1. How do we select what news stories to verify?
The Real or Not team collects and documents information from the social media channels and websites of the parliament, government agencies and officials, politicians, political parties, military, ethinc armed groups, and also monitors mainstream media and viral content on social media in order to identify misinformation to debunk. We also document user generated content and dubious information which could hamper societal peace and potentially lead to conflict. In addition, we receive claim requests for fact-checks from the public via the Real or Not Facebook Messenger Chatbot and website, which helps us identify the most viral and impactful content.
We select news stories to debunk based solely on (1) the virality or the potential virality of the content, (2) the number of claims submitted by the public about the news item, (3) their specific importance and relevance to the Myanmar context (e.g. well-know source, high potential to disrupt society). The Real or Not Fact-checking Team Leader and Program Manager makes the final decision on which news stories are debunked.
2. What sources do we use to verify information?
Real or Not is committed to identifying the sources of all significant evidence used in our fact checks and to providing links to all relevant, publicly available online content. The most commonly used sources of the Real or Not team are the Facebook pages, Twitter accounts and websites of the parliament, government agencies and officials, politicians, political parties, military, ethinc armed groups.
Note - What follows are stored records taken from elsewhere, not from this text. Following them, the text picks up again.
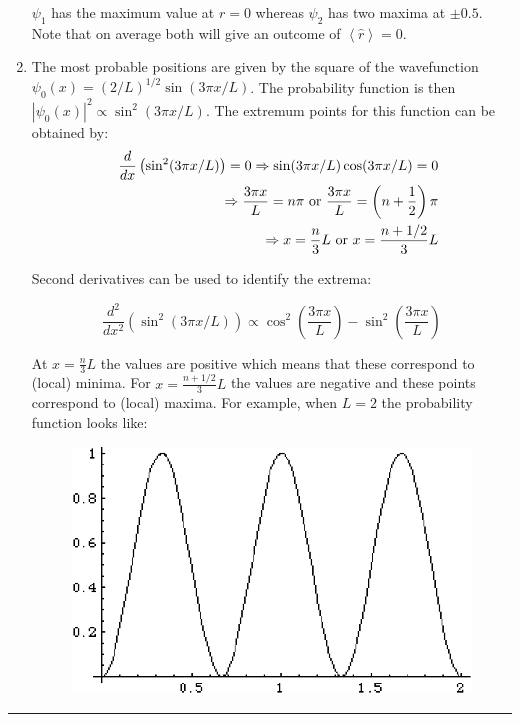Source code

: \begin{enumerate}
$\psi_1$ has the maximum value at $r = 0$ whereas $\psi_2$ has two maxima at $\pm 0.5$. Note that on average both will give an outcome of $\left<\hat{r}\right> = 0$.

\item The most probable positions are given by the square of the wavefunction $\psi_0(x) = \left(2/L\right)^{1/2}\sin(3\pi x/L)$. The probability function is then $\left|\psi_0(x)\right|^2 \propto \sin^2(3\pi x/L)$. The extremum points for this function can be obtained by:
\begin{eqnarray}
\nonumber
& & \frac{d}{dx}\left(\sin^2(3\pi x/L)\right) = 0 \Rightarrow \sin(3\pi x/L)\cos(3\pi x/L) = 0\\
\nonumber
& & \Rightarrow \frac{3\pi x}{L} = n\pi\textnormal{ or }\frac{3\pi x}{L} = \left(n + \frac{1}{2}\right)\pi\\
\nonumber
& & \Rightarrow x = \frac{n}{3}L\textnormal{ or }x = \frac{n + 1/2}{3}L
\end{eqnarray}

Second derivatives can be used to identify the extrema:

$$\frac{d^2}{dx^2}\left(\sin^2(3\pi x/L)\right) \propto \cos^2\left(\frac{3\pi x}{L}\right) - \sin^2\left(\frac{3\pi x}{L}\right)$$

At $x = \frac{n}{3}L$ the values are positive which means that these correspond to (local) minima. For $x = \frac{n+1/2}{3}L$ the values are negative
and these points correspond to (local) maxima. For example, when $L = 2$ the probability function looks like:

\begin{figure}[htp!]
\centering\includegraphics[scale=0.7]{wavefun3}
\end{figure}

\end{enumerate}

\hrule\vspace{0.5cm}
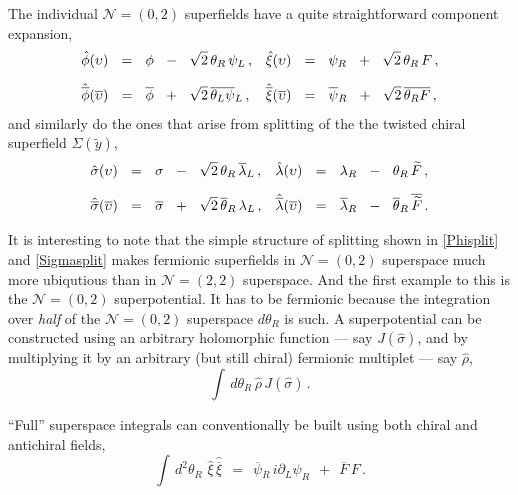 \documentclass[epsfig,12pt]{article}
\def\beq{\begin{equation}}
\def\eeq{\end{equation}}
\newcommand{\ntwot}{${\mathcal N}= \left(2,2\right) $ }
\newcommand{\ntwoo}{${\mathcal N}= \left(0,2\right) $ }
\newcommand{\p}{\partial}
\newcommand{\wt}{\widetilde}
\newcommand{\ov}{\overline}
\newcommand{\hphi}{\hat\phi{}}
\newcommand{\hbphi}{\hat{\ov\phi}{}}
\newcommand{\hxi}{\hat\xi{}}
\newcommand{\hbxi}{\hat{\ov\xi}{}}
\newcommand{\hsigma}{\hat\sigma{}}
\newcommand{\hbsigma}{\hat{\ov\sigma}{}}
\newcommand{\hlambda}{\hat\lambda{}}
\newcommand{\hblambda}{\hat{\ov\lambda}{}}
\begin{document}
	The individual \ntwoo superfields have a quite straightforward component expansion,
\begin{align}
%
\notag
	\hphi(\upsilon) &    ~~=~~    \phi  ~~-~~  \sqrt{2}\,\theta_R\,\psi_L\,,
	&
	\hxi(\upsilon) &    ~~=~~    \psi_R  ~~+~~  \sqrt{2}\,\theta_R\,F\,,
	\\[2mm]
%
	\hbphi(\ov\upsilon) &    ~~=~~    \ov \phi  ~~+~~  \sqrt{2}\,\ov{\theta_L \psi}{}_L\,,
	&
	\hbxi(\ov\upsilon) &    ~~=~~    \ov\psi{}_R  ~~+~~  \sqrt{2}\,\ov{\theta_R F}\,,
\end{align}
	and similarly do the ones that arise from splitting of the the twisted chiral superfield $ \Sigma(\wt y) $, 
\begin{align}
%
\notag
	\hsigma(\upsilon) &    ~~=~~    \sigma  ~~-~~  \sqrt{2}\,\theta_R\,\ov\lambda{}_L\,,
	&
	\hlambda(\upsilon) &    ~~=~~    \lambda_R  ~~-~~  \theta_R\,\wt F\,,
	\\[2mm]
%
	\hbsigma(\ov\upsilon) &    ~~=~~    \ov\sigma  ~~+~~  \sqrt{2}\,\ov\theta{}_R\,\lambda_L\,,
	&
	\hblambda(\ov\upsilon) &    ~~=~~    \ov\lambda{}_R  ~~-~~  \ov\theta{}_R\,\ov{\wt F}\,.
\end{align}

	
	It is interesting to note that the simple structure of splitting shown in \eqref{Phisplit} and \eqref{Sigmasplit}
	makes fermionic superfields in \ntwoo superspace much more ubiqutious than in \ntwot superspace.
	And the first example to this is the \ntwoo superpotential.
	It has to be fermionic because the integration over {\it half} of the \ntwoo superspace $ d\theta_R $ is such.
	A superpotential can be constructed using an arbitrary holomorphic function --- say $ J(\hsigma) $, and
	by multiplying it by an arbitrary (but still chiral) fermionic multiplet --- say $ \hat{\rho} $,
\beq
	\int\, d\theta_R\, \hat{\rho}\, J(\hsigma)\,.
\eeq

	``Full'' superspace integrals can conventionally be built using both chiral and antichiral fields,
\beq
	\int\, d^2\theta_R\,\, \hxi\, \hbxi    ~~=~~    \ov\psi{}_R\,i\p_L \psi_R  ~~+~~  \ov F\,F\,.
\eeq



\end{document}
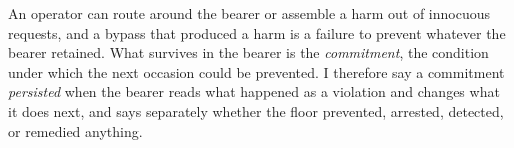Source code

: 
An operator can route around the bearer or assemble a harm out of innocuous requests, and a bypass that produced a harm is a failure to prevent whatever the bearer retained. What survives in the bearer is the \emph{commitment}, the condition under which the next occasion could be prevented. I therefore say a commitment \emph{persisted} when the bearer reads what happened as a violation and changes what it does next, and says separately whether the floor prevented, arrested, detected, or remedied anything.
In addition, we refer to statements and any other form of communication made by relevant authorities and official sources. For every news item which appears in the online media, we rely on several mainstream media sources to compare and verify information.
Reverse image search methods such as Google Image Reverse Search, Tin Eye, Yandex, Bing Search are applied to verify photos. Such photos are embedded in our fact-checking stories. We also rely on the verification tool set of Open Source Fact-checking Tools to conduct location, maps and video image search.
If the above methods do not provide clear evidence, our fact checkers make phone calls to relevant people or trusted experts. Such sources are informed that they will be identified and quoted. Anonymity of our sources operating in sensitive areas and with a track record of truthfulness will be ensured to avoid compromising their identity.
3. How do we conduct a fact-check?
Our fact-check process is driven by the evidence provided by the sources and methods above. The published fact check stories aim to answer three basic questions:
- Relevance: why does this story need to be verified?
- Methodology: how is this story verified?
- Real or Not: what are the facts based on the evidence we found?
Final editorial control of all our fact-check stories rests with the Real or Not Fact-checking Team Leader and Program Manager. We are committed to publish our stories in a simple language and accessible format, and to provide access to all online sources for the easy verification of our stories by the public.
4. What happens if we make a mistake?
Even though the Real or Not team uses well-established fact-checking methods, we can make mistakes every now and then. If you think we made an error, send us a correction request via Facebook, phone, email and complaint form from the website.
Our team will respond to each correction request, and determine whether or not the mistake can lead to misinterpretations about our fact-checking stories. If a significant error has been made in an article, photo, caption, headline or other published material, we are committed to make the necessary correction within 24 hours.